### Exercise directions
Using the records below, write out again exactly the lines that begin at the line containing "Sécurité - WindFlow" and end at the line containing "Si vous le souhaitez, nous", and no other lines.

Top of Data records

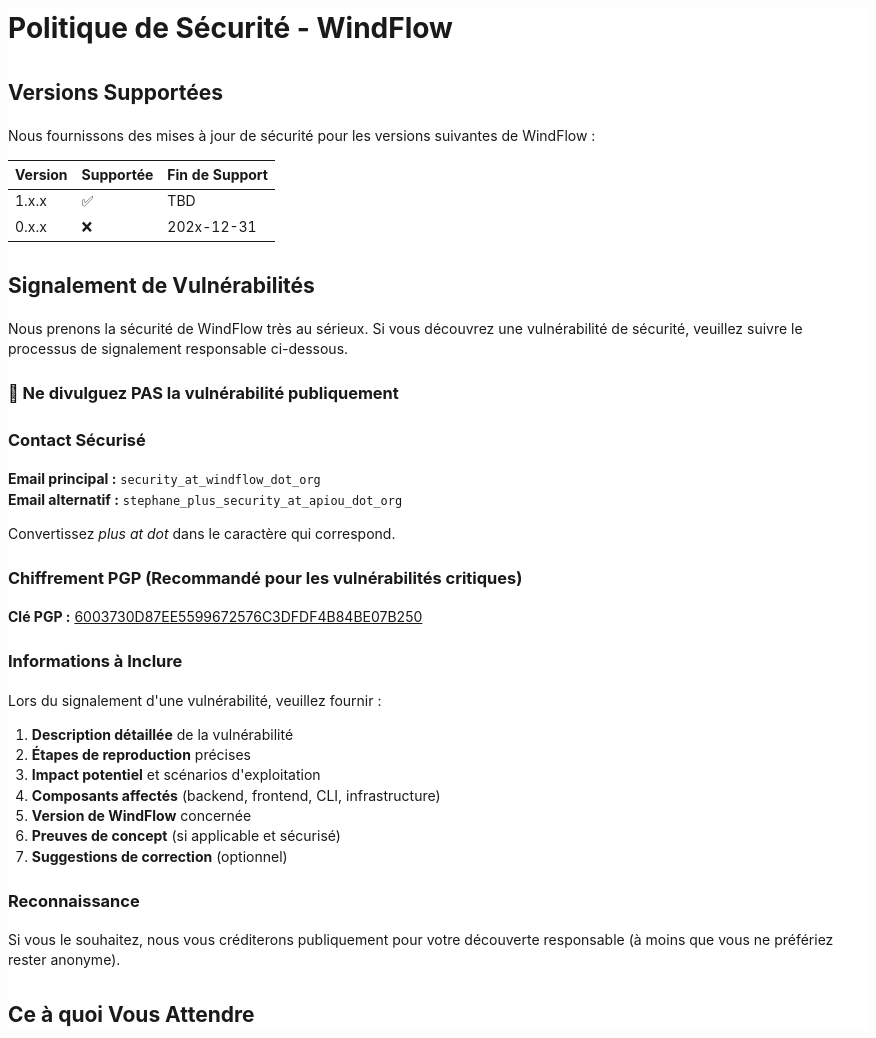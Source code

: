 # Politique de Sécurité - WindFlow

## Versions Supportées

Nous fournissons des mises à jour de sécurité pour les versions suivantes de WindFlow :

| Version | Supportée          | Fin de Support |
| ------- | ------------------ |----------------|
| 1.x.x   | :white_check_mark: | TBD            |
| 0.x.x   | :x:                | 202x-12-31     |

## Signalement de Vulnérabilités

Nous prenons la sécurité de WindFlow très au sérieux. Si vous découvrez une vulnérabilité de sécurité, veuillez suivre le processus de signalement responsable ci-dessous.

### 🚨 Ne divulguez PAS la vulnérabilité publiquement

### Contact Sécurisé

**Email principal :** `security_at_windflow_dot_org`  
**Email alternatif :** `stephane_plus_security_at_apiou_dot_org`

Convertissez _plus_ _at_ _dot_ dans le caractère qui correspond.

### Chiffrement PGP (Recommandé pour les vulnérabilités critiques)

**Clé PGP :** [6003730D87EE5599672576C3DFDF4B84BE07B250](https://keys.openpgp.org/vks/v1/by-fingerprint/6003730D87EE5599672576C3DFDF4B84BE07B250)

### Informations à Inclure

Lors du signalement d'une vulnérabilité, veuillez fournir :

1. **Description détaillée** de la vulnérabilité
2. **Étapes de reproduction** précises
3. **Impact potentiel** et scénarios d'exploitation
4. **Composants affectés** (backend, frontend, CLI, infrastructure)
5. **Version de WindFlow** concernée
6. **Preuves de concept** (si applicable et sécurisé)
7. **Suggestions de correction** (optionnel)

### Reconnaissance

Si vous le souhaitez, nous vous créditerons publiquement pour votre découverte responsable (à moins que vous ne préfériez rester anonyme).

## Ce à quoi Vous Attendre
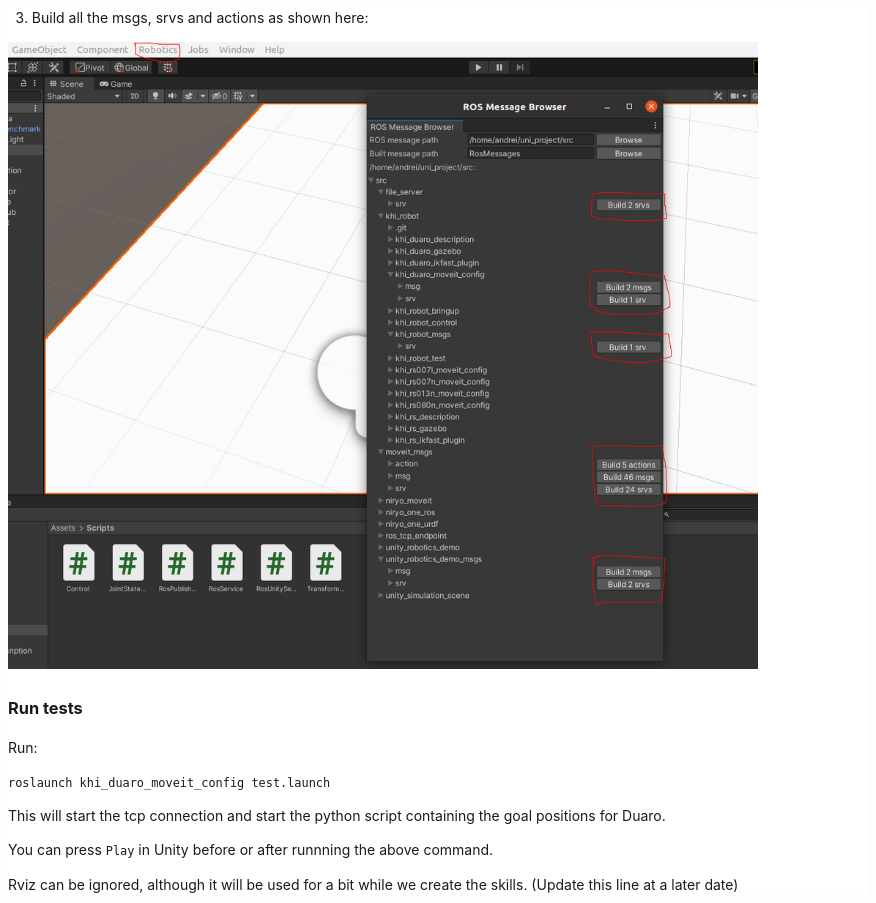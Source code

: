 3. Build all the msgs, srvs and actions as shown here:

<img src="images/buildmsgs.png" width="750">
    

### Run tests

Run:
```bash
roslaunch khi_duaro_moveit_config test.launch
```
This will start the tcp connection and start the python script containing the goal positions for Duaro.

You can press `Play` in Unity before or after runnning the above command.

Rviz can be ignored, although it will be used for a bit while we create the skills. (Update this line at a later date)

Bottom of Data records

### Solution to the exercise
: # Politique de Sécurité - WindFlow

## Versions Supportées

Nous fournissons des mises à jour de sécurité pour les versions suivantes de WindFlow :

| Version | Supportée          | Fin de Support |
| ------- | ------------------ |----------------|
| 1.x.x   | :white_check_mark: | TBD            |
| 0.x.x   | :x:                | 202x-12-31     |

## Signalement de Vulnérabilités

Nous prenons la sécurité de WindFlow très au sérieux. Si vous découvrez une vulnérabilité de sécurité, veuillez suivre le processus de signalement responsable ci-dessous.

### 🚨 Ne divulguez PAS la vulnérabilité publiquement

### Contact Sécurisé

**Email principal :** `security_at_windflow_dot_org`  
**Email alternatif :** `stephane_plus_security_at_apiou_dot_org`

Convertissez _plus_ _at_ _dot_ dans le caractère qui correspond.

### Chiffrement PGP (Recommandé pour les vulnérabilités critiques)

**Clé PGP :** [6003730D87EE5599672576C3DFDF4B84BE07B250](https://keys.openpgp.org/vks/v1/by-fingerprint/6003730D87EE5599672576C3DFDF4B84BE07B250)

### Informations à Inclure

Lors du signalement d'une vulnérabilité, veuillez fournir :

1. **Description détaillée** de la vulnérabilité
2. **Étapes de reproduction** précises
3. **Impact potentiel** et scénarios d'exploitation
4. **Composants affectés** (backend, frontend, CLI, infrastructure)
5. **Version de WindFlow** concernée
6. **Preuves de concept** (si applicable et sécurisé)
7. **Suggestions de correction** (optionnel)

### Reconnaissance

Si vous le souhaitez, nous vous créditerons publiquement pour votre découverte responsable (à moins que vous ne préfériez rester anonyme).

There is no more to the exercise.